Par le biais de cette proposition de loi, la France affirme sa volonté de conserver cette île et son statut juridique.
J'en viens à mes deux derniers points.
En premier lieu, je voudrais insister sur notre souveraineté et sur le statut de l'île. Les Mexicains contestent moins notre souveraineté sur le plan juridique mais qu'en serait-il si un gouvernement populiste prenait un jour le pouvoir dans ce pays ? Nous devons nous poser la question du statut, en ayant en tête la différence qui existe entre un îlot et une île : contrairement à l'îlot, l'île peut générer une ZEE à condition d'être habitable ou habitée. Nous courrons le risque de voir déclasser cette île en îlot, au sens de la Convention de Montego Bay, ce qui nous ferait perdre les avantages liés à la ZEE.
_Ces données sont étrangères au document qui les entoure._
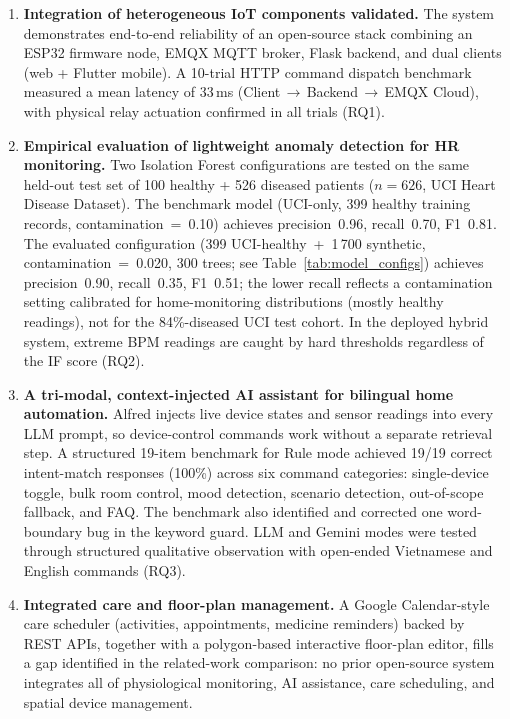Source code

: \begin{enumerate}

\item \textbf{Integration of heterogeneous IoT components validated.}
The system demonstrates end-to-end reliability of an open-source stack combining an ESP32 firmware node, EMQX MQTT broker, Flask backend, and dual clients (web + Flutter mobile). A 10-trial HTTP command dispatch benchmark measured a mean latency of 33\,ms (Client\,$\to$\,Backend\,$\to$\,EMQX Cloud), with physical relay actuation confirmed in all trials (RQ1).

\item \textbf{Empirical evaluation of lightweight anomaly detection for HR monitoring.}
Two Isolation Forest configurations are tested on the same held-out test set of 100 healthy + 526 diseased patients ($n=626$, UCI Heart Disease Dataset). The benchmark model (UCI-only, 399 healthy training records, contamination~=~0.10) achieves precision~0.96, recall~0.70, F1~0.81. The evaluated configuration (399 UCI-healthy~+~1\,700 synthetic, contamination~=~0.020, 300 trees; see Table~\ref{tab:model_configs}) achieves precision~0.90, recall~0.35, F1~0.51; the lower recall reflects a contamination setting calibrated for home-monitoring distributions (mostly healthy readings), not for the 84\%-diseased UCI test cohort. In the deployed hybrid system, extreme BPM readings are caught by hard thresholds regardless of the IF score (RQ2).

\item \textbf{A tri-modal, context-injected AI assistant for bilingual home automation.}
Alfred injects live device states and sensor readings into every LLM prompt, so device-control commands work without a separate retrieval step. A structured 19-item benchmark for Rule mode achieved 19/19 correct intent-match responses (100\%) across six command categories: single-device toggle, bulk room control, mood detection, scenario detection, out-of-scope fallback, and FAQ. The benchmark also identified and corrected one word-boundary bug in the keyword guard. LLM and Gemini modes were tested through structured qualitative observation with open-ended Vietnamese and English commands (RQ3).

\item \textbf{Integrated care and floor-plan management.}
A Google Calendar-style care scheduler (activities, appointments, medicine reminders) backed by REST APIs, together with a polygon-based interactive floor-plan editor, fills a gap identified in the related-work comparison: no prior open-source system integrates all of physiological monitoring, AI assistance, care scheduling, and spatial device management.

\end{enumerate}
Ce risque serait écarté si l'on y créait, comme je le propose, une station scientifique à vocation internationale, dont les coûts d'installation et de fonctionnement pourraient être financés par la vente des droits de pêche dans cette ZEE qui est l'une des plus riches du monde en thonidés. Il s'en pêche entre 30 000 et 50 000 tonnes par an, alors que les Mexicains ne déclarent que 1 500 à 4 000 tonnes de prises par an. Il est donc important d'avoir cette perspective de création d'une base scientifique sur une île dotée du statut juridique idoine, afin d'assurer notre présence.
En second lieu, je voudrais vous rappeler les événements qui se déroulent dans cette partie du monde. Voyez ce que font les Chinois dans l'archipel des Spratleys. Ils ont bétonné le récif de Fiery Cross pour en faire une véritable île avec une base de vie afin de se voir reconnaître la ZEE afférente. Ils conduisent une stratégie planifiée d'expansion alors que nous sommes dans une lâche situation d'abandon. L'adoption de cette proposition de loi marquerait une première étape sur le chemin nous conduisant à assurer notre pleine souveraineté sur cette île.
Monsieur le président, veuillez m'excuser d'avoir parlé avec passion de l'île du même nom. Dans l'histoire de la République, elle a eu assez peu l'occasion de faire autant parler d'elle au sein d'une commission comme aujourd'hui et en séance comme ce sera le cas la semaine prochaine. Nous devions le faire, par sens des responsabilités envers les générations futures.